• [What you should do]:
Please say how many lines in the records below contain the word "label", giving only the number.

• [Stored items from a collection]:
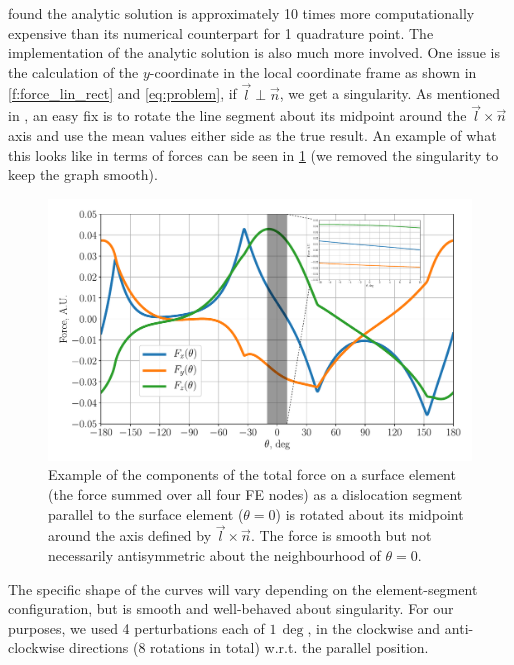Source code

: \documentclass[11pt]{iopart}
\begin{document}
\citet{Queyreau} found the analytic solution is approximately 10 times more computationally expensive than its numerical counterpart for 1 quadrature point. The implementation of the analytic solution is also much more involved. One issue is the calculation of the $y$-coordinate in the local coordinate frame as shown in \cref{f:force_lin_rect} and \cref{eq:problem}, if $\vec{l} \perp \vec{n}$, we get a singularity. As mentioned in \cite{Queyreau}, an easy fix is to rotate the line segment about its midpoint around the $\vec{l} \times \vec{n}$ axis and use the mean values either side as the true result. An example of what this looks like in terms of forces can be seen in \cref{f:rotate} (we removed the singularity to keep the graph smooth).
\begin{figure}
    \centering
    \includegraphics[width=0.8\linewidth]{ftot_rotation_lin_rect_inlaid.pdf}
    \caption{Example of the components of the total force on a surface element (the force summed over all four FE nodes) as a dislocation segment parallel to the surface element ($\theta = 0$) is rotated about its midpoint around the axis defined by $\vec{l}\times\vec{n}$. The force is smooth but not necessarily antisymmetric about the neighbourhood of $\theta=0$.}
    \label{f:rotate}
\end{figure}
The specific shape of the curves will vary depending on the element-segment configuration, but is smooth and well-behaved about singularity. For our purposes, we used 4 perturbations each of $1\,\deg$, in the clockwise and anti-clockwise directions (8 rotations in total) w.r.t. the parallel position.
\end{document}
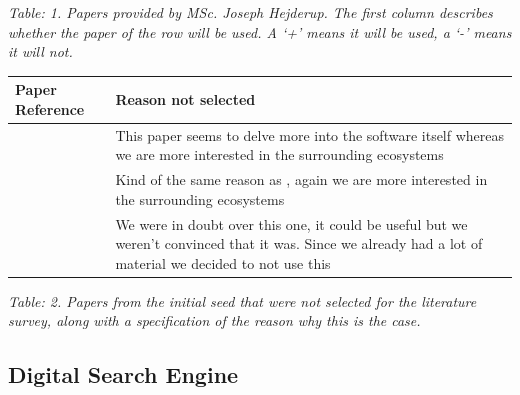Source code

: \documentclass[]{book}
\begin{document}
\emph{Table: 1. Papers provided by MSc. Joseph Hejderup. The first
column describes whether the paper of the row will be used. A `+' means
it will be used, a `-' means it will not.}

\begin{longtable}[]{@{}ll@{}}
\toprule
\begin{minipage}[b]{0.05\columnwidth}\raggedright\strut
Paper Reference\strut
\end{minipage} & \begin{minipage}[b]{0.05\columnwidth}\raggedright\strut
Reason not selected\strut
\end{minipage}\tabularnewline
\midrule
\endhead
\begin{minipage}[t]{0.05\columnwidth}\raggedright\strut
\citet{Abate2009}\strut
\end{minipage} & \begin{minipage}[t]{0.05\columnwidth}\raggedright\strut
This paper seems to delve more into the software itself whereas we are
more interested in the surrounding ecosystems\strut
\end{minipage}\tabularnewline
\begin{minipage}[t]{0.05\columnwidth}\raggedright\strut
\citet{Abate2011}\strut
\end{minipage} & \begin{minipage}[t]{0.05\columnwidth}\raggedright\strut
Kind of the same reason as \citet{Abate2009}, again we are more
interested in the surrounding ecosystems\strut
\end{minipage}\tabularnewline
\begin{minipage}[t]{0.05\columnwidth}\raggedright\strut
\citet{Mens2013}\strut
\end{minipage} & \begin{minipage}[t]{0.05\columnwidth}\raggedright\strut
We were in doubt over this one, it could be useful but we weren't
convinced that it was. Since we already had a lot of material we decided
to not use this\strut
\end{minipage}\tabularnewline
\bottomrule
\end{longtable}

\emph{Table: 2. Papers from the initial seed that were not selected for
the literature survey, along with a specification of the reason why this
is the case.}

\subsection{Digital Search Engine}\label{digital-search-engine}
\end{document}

• [Response box]:
2